Information-Theoretic Stochastic Optimal Control via Incremental Sampling-based Algorithms
Theodorou, Evangelos A.
MetadataShow full item record
This paper considers optimal control of dynamical systems which are represented by nonlinear stochastic differential equations. It is well-known that the optimal control policy for this problem can be obtained as a function of a value function that satisfies a nonlinear partial differential equation, namely, the Hamilton-Jacobi-Bellman equation. This nonlinear PDE must be solved backwards in time, and this computation is intractable for large scale systems. Under certain assumptions, and after applying a logarithmic transformation, an alternative characterization of the optimal policy can be given in terms of a path integral.
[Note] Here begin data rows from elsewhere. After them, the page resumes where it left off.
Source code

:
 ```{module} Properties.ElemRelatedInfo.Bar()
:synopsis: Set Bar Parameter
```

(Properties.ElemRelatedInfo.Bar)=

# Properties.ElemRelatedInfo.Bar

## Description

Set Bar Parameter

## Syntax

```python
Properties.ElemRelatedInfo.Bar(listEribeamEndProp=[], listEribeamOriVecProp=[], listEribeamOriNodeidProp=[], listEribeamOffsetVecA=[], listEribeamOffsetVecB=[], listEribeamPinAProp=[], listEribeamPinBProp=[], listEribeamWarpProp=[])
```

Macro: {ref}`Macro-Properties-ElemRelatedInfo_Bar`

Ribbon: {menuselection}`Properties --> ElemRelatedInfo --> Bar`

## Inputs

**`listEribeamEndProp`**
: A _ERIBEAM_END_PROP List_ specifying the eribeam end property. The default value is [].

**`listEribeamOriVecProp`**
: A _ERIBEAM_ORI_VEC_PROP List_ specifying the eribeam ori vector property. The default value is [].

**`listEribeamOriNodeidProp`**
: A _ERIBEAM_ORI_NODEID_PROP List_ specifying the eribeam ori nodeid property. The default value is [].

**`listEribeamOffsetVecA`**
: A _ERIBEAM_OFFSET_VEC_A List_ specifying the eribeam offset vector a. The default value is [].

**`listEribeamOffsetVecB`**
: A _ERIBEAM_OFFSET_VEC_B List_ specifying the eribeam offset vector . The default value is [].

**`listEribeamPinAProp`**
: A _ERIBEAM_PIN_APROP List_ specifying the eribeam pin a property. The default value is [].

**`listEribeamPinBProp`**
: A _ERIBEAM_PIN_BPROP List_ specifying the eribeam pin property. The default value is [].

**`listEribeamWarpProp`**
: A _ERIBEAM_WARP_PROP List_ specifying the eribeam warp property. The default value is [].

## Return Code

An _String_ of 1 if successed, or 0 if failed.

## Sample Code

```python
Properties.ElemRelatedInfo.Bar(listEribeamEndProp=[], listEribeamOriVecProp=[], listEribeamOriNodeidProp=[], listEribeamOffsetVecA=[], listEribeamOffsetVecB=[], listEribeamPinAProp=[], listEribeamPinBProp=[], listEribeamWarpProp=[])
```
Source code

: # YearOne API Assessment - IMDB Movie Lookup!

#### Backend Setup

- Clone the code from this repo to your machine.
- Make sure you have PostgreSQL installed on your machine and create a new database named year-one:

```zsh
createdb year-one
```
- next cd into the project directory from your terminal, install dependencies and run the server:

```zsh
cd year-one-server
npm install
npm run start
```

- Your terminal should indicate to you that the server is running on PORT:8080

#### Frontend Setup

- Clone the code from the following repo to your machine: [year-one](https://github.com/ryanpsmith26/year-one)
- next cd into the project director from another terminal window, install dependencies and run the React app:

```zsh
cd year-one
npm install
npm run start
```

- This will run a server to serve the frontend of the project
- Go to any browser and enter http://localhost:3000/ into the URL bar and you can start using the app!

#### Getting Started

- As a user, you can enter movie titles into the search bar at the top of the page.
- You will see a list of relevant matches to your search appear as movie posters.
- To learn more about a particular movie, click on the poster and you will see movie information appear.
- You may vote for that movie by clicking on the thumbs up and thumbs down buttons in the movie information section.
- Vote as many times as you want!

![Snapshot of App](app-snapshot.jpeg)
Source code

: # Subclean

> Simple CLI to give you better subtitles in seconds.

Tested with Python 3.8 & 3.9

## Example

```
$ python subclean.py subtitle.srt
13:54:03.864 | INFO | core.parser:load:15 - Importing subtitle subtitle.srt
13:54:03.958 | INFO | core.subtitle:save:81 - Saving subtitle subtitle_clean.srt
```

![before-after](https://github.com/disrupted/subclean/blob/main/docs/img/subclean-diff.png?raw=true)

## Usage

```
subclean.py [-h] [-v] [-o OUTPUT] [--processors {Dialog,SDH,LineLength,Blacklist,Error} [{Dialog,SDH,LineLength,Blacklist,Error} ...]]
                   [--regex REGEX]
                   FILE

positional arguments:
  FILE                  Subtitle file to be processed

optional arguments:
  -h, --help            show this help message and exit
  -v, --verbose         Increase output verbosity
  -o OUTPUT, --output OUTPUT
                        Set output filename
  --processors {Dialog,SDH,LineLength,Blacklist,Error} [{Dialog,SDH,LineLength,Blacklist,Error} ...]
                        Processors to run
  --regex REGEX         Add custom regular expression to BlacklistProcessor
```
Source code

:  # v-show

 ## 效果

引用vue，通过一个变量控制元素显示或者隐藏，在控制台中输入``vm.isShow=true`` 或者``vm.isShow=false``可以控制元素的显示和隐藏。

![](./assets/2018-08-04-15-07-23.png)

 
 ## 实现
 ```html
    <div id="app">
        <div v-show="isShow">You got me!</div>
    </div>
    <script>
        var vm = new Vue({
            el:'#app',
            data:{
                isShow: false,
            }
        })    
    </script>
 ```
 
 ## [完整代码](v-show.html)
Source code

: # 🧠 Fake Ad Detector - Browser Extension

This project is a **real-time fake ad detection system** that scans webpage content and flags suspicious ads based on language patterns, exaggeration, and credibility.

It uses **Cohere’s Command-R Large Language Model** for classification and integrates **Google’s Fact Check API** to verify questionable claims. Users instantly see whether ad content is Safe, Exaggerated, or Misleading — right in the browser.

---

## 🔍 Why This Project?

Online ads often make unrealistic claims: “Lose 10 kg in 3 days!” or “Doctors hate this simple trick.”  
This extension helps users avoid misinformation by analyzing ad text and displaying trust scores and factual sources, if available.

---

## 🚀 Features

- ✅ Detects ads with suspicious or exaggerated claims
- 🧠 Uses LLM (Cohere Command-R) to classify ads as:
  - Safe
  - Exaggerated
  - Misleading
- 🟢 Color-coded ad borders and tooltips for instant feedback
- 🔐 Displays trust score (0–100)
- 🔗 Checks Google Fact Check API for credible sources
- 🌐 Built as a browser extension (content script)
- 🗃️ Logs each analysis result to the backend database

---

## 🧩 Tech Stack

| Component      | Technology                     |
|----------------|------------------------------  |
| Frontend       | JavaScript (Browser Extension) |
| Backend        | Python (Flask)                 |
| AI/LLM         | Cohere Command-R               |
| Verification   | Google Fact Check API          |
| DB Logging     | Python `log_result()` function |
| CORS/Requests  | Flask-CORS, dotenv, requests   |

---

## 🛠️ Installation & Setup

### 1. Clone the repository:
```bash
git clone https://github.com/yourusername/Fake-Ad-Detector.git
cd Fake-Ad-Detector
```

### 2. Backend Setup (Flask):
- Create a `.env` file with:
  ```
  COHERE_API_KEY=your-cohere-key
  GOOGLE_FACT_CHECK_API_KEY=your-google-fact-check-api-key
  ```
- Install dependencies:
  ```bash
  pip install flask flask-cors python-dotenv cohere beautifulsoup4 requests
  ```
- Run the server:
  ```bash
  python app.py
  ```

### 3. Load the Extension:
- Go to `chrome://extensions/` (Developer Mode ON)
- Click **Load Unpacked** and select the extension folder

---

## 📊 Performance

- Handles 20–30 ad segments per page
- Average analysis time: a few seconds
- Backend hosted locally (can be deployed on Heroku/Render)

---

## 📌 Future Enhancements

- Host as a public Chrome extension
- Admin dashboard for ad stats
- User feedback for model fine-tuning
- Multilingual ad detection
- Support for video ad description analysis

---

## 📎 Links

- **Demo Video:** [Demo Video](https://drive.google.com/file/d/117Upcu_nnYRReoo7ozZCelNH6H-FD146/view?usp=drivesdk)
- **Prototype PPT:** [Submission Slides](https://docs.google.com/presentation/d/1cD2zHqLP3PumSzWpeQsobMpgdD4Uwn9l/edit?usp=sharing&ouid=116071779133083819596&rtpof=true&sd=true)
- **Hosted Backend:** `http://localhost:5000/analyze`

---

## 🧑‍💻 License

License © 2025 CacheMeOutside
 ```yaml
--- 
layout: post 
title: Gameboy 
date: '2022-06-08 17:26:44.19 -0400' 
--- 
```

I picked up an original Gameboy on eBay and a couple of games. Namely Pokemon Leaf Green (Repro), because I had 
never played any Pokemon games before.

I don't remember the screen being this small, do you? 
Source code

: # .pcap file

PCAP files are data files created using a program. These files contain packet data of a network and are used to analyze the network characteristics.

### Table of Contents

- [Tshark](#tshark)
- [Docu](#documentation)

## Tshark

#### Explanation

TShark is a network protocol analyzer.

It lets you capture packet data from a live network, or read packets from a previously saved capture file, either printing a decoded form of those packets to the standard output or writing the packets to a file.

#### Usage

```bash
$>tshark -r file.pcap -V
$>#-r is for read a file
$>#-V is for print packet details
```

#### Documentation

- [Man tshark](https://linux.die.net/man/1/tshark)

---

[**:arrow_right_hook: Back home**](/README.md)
Path Integral (PI) based control methods have recently been shown to provide elegant solutions to a broad class of stochastic optimal control problems. One of the implementation challenges with this formalism is the computation of the expectation of a cost functional over the trajectories of the unforced dynamics. Computing such expectation over trajectories that are sampled uniformly may induce numerical instabilities due to the exponentiation of the cost. Therefore, sampling of low-cost trajectories is essential for the practical implementation of PI-based methods. In this paper, we use incremental sampling-based algorithms to sample useful trajectories from the unforced system dynamics, and make a novel connection between Rapidly-exploring Random Trees (RRTs) and information-theoretic stochastic optimal control. We show the results from the numerical implementation of the proposed approach to several examples.